_EXERCISE REQUIREMENTS_
Please copy all of the entries exactly, but drop every picture.
# # # #
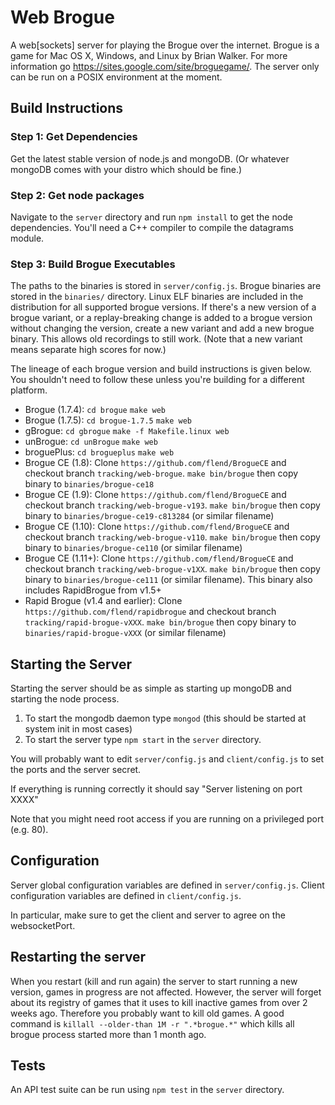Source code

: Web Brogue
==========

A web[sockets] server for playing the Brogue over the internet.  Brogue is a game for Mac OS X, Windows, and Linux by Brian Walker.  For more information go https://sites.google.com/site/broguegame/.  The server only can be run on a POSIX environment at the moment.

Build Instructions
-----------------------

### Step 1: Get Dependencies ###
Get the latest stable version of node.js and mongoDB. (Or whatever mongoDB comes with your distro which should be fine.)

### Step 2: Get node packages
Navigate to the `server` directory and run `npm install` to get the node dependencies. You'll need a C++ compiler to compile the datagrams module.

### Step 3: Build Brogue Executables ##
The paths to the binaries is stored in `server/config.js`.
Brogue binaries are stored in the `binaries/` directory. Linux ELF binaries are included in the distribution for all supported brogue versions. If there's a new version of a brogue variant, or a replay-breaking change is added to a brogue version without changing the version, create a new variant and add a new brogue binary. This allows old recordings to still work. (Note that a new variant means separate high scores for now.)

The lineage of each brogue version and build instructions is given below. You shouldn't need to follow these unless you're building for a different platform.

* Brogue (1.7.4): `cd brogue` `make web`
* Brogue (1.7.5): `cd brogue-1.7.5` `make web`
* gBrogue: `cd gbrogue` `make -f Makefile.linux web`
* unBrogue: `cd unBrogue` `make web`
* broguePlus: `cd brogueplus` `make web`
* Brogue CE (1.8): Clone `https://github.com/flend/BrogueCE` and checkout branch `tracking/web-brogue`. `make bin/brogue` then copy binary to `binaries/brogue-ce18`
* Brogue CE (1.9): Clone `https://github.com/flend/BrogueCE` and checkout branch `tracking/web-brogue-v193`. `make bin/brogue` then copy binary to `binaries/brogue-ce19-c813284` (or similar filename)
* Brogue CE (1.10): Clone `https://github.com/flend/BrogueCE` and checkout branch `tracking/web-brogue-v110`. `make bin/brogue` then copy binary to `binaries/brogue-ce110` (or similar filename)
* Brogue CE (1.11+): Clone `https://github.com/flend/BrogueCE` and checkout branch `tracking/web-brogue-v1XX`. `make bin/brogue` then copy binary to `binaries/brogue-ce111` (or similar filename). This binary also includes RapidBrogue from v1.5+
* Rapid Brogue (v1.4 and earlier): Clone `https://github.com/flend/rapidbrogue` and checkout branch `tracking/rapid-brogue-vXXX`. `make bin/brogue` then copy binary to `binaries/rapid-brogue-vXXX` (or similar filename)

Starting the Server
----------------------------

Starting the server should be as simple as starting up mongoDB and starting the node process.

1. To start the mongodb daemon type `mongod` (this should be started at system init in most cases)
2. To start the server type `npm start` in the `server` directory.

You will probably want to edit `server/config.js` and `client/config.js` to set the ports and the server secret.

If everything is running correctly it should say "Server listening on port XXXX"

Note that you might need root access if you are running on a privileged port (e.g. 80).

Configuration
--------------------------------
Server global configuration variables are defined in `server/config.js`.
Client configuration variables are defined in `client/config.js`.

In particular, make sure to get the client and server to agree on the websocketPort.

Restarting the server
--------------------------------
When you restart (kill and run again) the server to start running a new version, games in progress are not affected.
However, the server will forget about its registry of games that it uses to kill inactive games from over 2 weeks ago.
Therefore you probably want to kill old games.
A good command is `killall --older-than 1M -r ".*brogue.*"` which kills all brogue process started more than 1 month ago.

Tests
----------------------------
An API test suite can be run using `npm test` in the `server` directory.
# # # #
_FINISHED EXERCISE_
Source code

: Web Brogue
==========

A web[sockets] server for playing the Brogue over the internet.  Brogue is a game for Mac OS X, Windows, and Linux by Brian Walker.  For more information go https://sites.google.com/site/broguegame/.  The server only can be run on a POSIX environment at the moment.

Build Instructions
-----------------------

### Step 1: Get Dependencies ###
Get the latest stable version of node.js and mongoDB. (Or whatever mongoDB comes with your distro which should be fine.)

### Step 2: Get node packages
Navigate to the `server` directory and run `npm install` to get the node dependencies. You'll need a C++ compiler to compile the datagrams module.

### Step 3: Build Brogue Executables ##
The paths to the binaries is stored in `server/config.js`.
Brogue binaries are stored in the `binaries/` directory. Linux ELF binaries are included in the distribution for all supported brogue versions. If there's a new version of a brogue variant, or a replay-breaking change is added to a brogue version without changing the version, create a new variant and add a new brogue binary. This allows old recordings to still work. (Note that a new variant means separate high scores for now.)

The lineage of each brogue version and build instructions is given below. You shouldn't need to follow these unless you're building for a different platform.

* Brogue (1.7.4): `cd brogue` `make web`
* Brogue (1.7.5): `cd brogue-1.7.5` `make web`
* gBrogue: `cd gbrogue` `make -f Makefile.linux web`
* unBrogue: `cd unBrogue` `make web`
* broguePlus: `cd brogueplus` `make web`
* Brogue CE (1.8): Clone `https://github.com/flend/BrogueCE` and checkout branch `tracking/web-brogue`. `make bin/brogue` then copy binary to `binaries/brogue-ce18`
* Brogue CE (1.9): Clone `https://github.com/flend/BrogueCE` and checkout branch `tracking/web-brogue-v193`. `make bin/brogue` then copy binary to `binaries/brogue-ce19-c813284` (or similar filename)
* Brogue CE (1.10): Clone `https://github.com/flend/BrogueCE` and checkout branch `tracking/web-brogue-v110`. `make bin/brogue` then copy binary to `binaries/brogue-ce110` (or similar filename)
* Brogue CE (1.11+): Clone `https://github.com/flend/BrogueCE` and checkout branch `tracking/web-brogue-v1XX`. `make bin/brogue` then copy binary to `binaries/brogue-ce111` (or similar filename). This binary also includes RapidBrogue from v1.5+
* Rapid Brogue (v1.4 and earlier): Clone `https://github.com/flend/rapidbrogue` and checkout branch `tracking/rapid-brogue-vXXX`. `make bin/brogue` then copy binary to `binaries/rapid-brogue-vXXX` (or similar filename)

Starting the Server
----------------------------

Starting the server should be as simple as starting up mongoDB and starting the node process.

1. To start the mongodb daemon type `mongod` (this should be started at system init in most cases)
2. To start the server type `npm start` in the `server` directory.

You will probably want to edit `server/config.js` and `client/config.js` to set the ports and the server secret.

If everything is running correctly it should say "Server listening on port XXXX"

Note that you might need root access if you are running on a privileged port (e.g. 80).

Configuration
--------------------------------
Server global configuration variables are defined in `server/config.js`.
Client configuration variables are defined in `client/config.js`.

In particular, make sure to get the client and server to agree on the websocketPort.

Restarting the server
--------------------------------
When you restart (kill and run again) the server to start running a new version, games in progress are not affected.
However, the server will forget about its registry of games that it uses to kill inactive games from over 2 weeks ago.
Therefore you probably want to kill old games.
A good command is `killall --older-than 1M -r ".*brogue.*"` which kills all brogue process started more than 1 month ago.

Tests
----------------------------
An API test suite can be run using `npm test` in the `server` directory.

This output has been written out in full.